> [What you have to do] Lines from the line with "SESSA wa 0 \" to the line with "each year. Also, the large-scale use of" in the entries below, and only those, must be output exactly, with both ends included.

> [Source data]
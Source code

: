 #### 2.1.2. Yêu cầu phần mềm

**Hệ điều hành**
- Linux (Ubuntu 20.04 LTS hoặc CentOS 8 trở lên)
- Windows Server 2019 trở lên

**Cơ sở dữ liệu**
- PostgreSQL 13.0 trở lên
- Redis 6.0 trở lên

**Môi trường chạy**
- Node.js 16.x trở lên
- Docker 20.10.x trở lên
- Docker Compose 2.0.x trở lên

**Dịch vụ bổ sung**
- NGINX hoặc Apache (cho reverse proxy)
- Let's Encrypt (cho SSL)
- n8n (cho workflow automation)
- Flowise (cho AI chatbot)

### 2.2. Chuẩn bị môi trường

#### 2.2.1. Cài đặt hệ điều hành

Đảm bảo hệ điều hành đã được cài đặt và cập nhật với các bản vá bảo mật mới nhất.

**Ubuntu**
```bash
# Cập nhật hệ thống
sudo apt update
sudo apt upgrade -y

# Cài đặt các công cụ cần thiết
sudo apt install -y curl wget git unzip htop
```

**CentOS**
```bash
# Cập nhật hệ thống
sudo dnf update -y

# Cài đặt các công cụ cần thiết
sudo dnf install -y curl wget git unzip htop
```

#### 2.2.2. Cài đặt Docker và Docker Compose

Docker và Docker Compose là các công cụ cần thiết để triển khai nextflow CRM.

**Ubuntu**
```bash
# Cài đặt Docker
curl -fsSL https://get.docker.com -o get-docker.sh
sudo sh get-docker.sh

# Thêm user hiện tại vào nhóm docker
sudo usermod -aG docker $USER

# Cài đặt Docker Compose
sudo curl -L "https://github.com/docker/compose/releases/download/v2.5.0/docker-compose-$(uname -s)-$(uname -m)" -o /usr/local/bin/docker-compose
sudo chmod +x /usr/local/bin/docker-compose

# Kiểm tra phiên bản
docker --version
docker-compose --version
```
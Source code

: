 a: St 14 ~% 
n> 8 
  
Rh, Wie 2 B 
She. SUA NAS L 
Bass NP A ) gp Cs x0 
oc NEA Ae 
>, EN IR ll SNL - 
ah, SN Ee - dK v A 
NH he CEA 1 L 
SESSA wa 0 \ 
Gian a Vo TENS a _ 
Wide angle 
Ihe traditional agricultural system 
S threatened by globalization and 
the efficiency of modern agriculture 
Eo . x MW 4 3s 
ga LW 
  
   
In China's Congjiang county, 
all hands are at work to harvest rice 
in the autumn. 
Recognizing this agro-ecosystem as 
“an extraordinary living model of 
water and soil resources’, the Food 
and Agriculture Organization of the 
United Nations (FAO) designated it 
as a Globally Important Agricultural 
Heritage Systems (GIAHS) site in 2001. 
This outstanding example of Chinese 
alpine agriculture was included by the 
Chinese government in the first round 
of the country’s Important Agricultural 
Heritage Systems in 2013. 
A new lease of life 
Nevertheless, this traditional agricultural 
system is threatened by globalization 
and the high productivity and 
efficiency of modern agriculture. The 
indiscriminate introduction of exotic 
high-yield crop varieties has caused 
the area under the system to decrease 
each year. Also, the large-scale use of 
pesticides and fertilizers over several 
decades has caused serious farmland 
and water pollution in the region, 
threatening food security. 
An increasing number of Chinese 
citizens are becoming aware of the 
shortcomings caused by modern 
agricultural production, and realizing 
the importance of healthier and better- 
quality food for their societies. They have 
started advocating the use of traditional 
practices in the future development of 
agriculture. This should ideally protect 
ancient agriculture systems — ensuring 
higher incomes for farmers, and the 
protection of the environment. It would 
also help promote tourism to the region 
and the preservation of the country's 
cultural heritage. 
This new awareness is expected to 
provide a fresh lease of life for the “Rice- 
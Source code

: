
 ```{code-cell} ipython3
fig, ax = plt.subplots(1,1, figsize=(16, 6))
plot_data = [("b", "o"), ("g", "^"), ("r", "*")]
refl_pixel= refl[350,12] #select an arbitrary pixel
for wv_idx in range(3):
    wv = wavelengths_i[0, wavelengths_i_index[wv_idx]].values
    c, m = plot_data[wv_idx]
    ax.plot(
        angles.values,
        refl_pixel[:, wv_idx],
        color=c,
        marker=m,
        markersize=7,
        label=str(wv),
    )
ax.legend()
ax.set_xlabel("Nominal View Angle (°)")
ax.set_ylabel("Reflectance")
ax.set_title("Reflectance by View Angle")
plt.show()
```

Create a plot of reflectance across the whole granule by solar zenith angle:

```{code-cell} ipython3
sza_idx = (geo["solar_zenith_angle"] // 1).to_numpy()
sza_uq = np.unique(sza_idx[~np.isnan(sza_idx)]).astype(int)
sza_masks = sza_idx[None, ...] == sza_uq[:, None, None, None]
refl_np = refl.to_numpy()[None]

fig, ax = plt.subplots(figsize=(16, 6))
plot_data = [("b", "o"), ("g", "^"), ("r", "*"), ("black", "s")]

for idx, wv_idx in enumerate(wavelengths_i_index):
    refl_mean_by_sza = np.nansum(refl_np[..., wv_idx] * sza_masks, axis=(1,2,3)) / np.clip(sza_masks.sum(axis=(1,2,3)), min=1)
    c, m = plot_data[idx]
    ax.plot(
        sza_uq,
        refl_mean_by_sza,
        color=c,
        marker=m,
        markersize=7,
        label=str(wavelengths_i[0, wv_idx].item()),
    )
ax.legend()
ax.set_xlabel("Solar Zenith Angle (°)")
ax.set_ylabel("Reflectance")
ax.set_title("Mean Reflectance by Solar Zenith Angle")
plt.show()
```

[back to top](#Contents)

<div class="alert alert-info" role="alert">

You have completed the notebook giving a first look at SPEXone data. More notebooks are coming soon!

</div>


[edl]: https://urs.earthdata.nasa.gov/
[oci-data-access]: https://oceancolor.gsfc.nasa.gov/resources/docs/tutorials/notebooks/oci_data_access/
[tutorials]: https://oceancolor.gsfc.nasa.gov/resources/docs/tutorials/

> [Result for this exercise]
SESSA wa 0 \ 
Gian a Vo TENS a _ 
Wide angle 
Ihe traditional agricultural system 
S threatened by globalization and 
the efficiency of modern agriculture 
Eo . x MW 4 3s 
ga LW 
  
   
In China's Congjiang county, 
all hands are at work to harvest rice 
in the autumn. 
Recognizing this agro-ecosystem as 
“an extraordinary living model of 
water and soil resources’, the Food 
and Agriculture Organization of the 
United Nations (FAO) designated it 
as a Globally Important Agricultural 
Heritage Systems (GIAHS) site in 2001. 
This outstanding example of Chinese 
alpine agriculture was included by the 
Chinese government in the first round 
of the country’s Important Agricultural 
Heritage Systems in 2013. 
A new lease of life 
Nevertheless, this traditional agricultural 
system is threatened by globalization 
and the high productivity and 
efficiency of modern agriculture. The 
indiscriminate introduction of exotic 
high-yield crop varieties has caused 
the area under the system to decrease 
each year. Also, the large-scale use of 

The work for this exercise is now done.